这宫里的一切暗中都有人盯着,御花园那几个小丫鬟的窃窃私语自然也瞒不过孟庭桉的眼睛。
宋纾禾茫然的眼珠子动了一动,终于有所反应,她拽住孟庭桉的衣袂:“不要。”
她喃喃,“不要杀人。”
孟庭桉朝福公公使了个眼色,福公公会意,挥手带下满宫侍立的宫人。
琼露宫光影交相辉映,珠玉帘子相互碰撞,在地上晃出道道光影。
宋纾禾抿唇,慢吞吞道:“他们、他们也没有说错话。”
她不过是一个无名无份的婢女,腹中的孩子自然是婢生子。
孟庭桉抬起宋纾禾的下颌,冷声:“谁说你无名无份?待你诞下孩子,朕自然会册封你为皇后,朕的孩子也只会是太子公主……”
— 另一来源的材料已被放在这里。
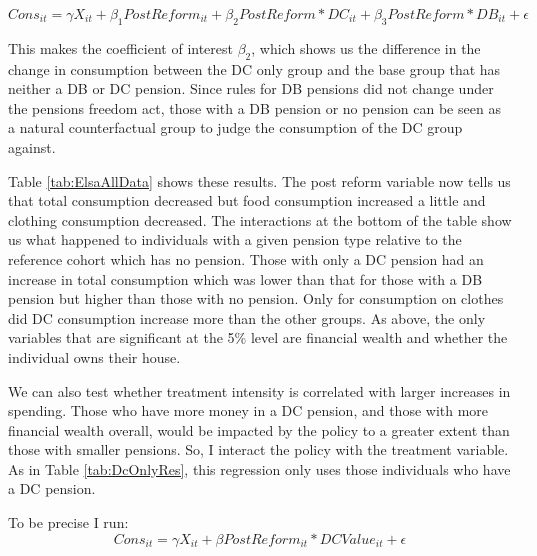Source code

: \documentclass[12pt]{article}
\begin{document}
\begin{equation*}
    Cons_{it} =  \gamma X_{it} + \beta_{1} PostReform_{it} + \beta_{2} PostReform*DC_{it} + \beta_{3} PostReform*DB_{it}  + \epsilon
\end{equation*}


This makes the coefficient of interest $\beta_{2}$, which shows us the difference
in the change in consumption between the DC only group and the base group that has neither a DB or DC pension.
Since rules for DB pensions did not change under the pensions freedom act, those with a DB pension or no pension
can be seen as a natural counterfactual group to judge the consumption of the DC group against.

\begin{landscape}
    
\end{landscape}

Table \ref{tab:ElsaAllData} shows these results. The post reform variable
now tells us that total consumption decreased but food consumption increased a little and clothing consumption
decreased. The interactions at the bottom of the table show us what happened to individuals with a given pension
type relative to the reference cohort which has no pension. Those with only a DC pension had an increase in total consumption
which was lower than that for those with a DB pension but higher than those with no pension. Only for consumption on
clothes did DC consumption increase more than the other groups. As above, the only variables that are significant
at the 5\% level are financial wealth and whether the individual owns their house.

We can also test whether treatment intensity is correlated with larger increases in spending. Those who have
more money in a DC pension, and those with more financial wealth overall, would be impacted
by the policy to a greater extent than those with smaller pensions. So, I interact the policy with the treatment
variable. As in Table \ref{tab:DcOnlyRes}, this regression only uses those individuals who have a DC pension.

To be precise I run:
\begin{equation*}
    Cons_{it} =  \gamma X_{it} + \beta PostReform_{it}*DCValue_{it} + \epsilon
\end{equation*}

\begin{landscape}
    
\end{landscape}
\end{document}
宋纾禾一张脸半点血色也无,她身子本就孱弱,这些日子食不下咽,更衬得一张脸只有巴掌大,连着一双眼睛也大了些许。
“皇后……”
宋纾禾喃喃自语,语无伦次,“不,我不要做皇后。我想出宫,我想见芍药,想见芸娘,还有冬青……”
宋纾禾脸上满是泪水,一双眼睛氤氲着水雾,“陛下,我想出宫,我不想做皇后。”
“你不想做皇后?”
孟庭桉咬牙切齿,攥着宋纾禾的手腕一点点收紧,他目光落在宋纾禾腹上,一字一顿。
“宋纾禾,难不成你想让自己的孩子成为婢生子?”
宋纾禾一时语塞:“我、我……”
她一口气提不上来,胸腔又一次泛起恶心。
孟庭桉脸色大变:“传柳太医。”
琼露宫兵荒马乱,宫人伺候宋纾* 禾吃了安神药,又往熏笼中添了安神的香饼。
柳海川躬身走向窗边的孟庭桉,好言相劝:“陛下,宋姑娘的安神药又添了双倍的剂量,若是再这般下去,只怕等不到孩子问世……”
风声飒飒,孟庭桉负手立在窗前,眉眼冷漠。
“朕待她还不够好吗?”
他可以册封宋纾禾为皇后,可以立她的孩子为太子。
可宋纾禾还是不知足,她还是想出宫。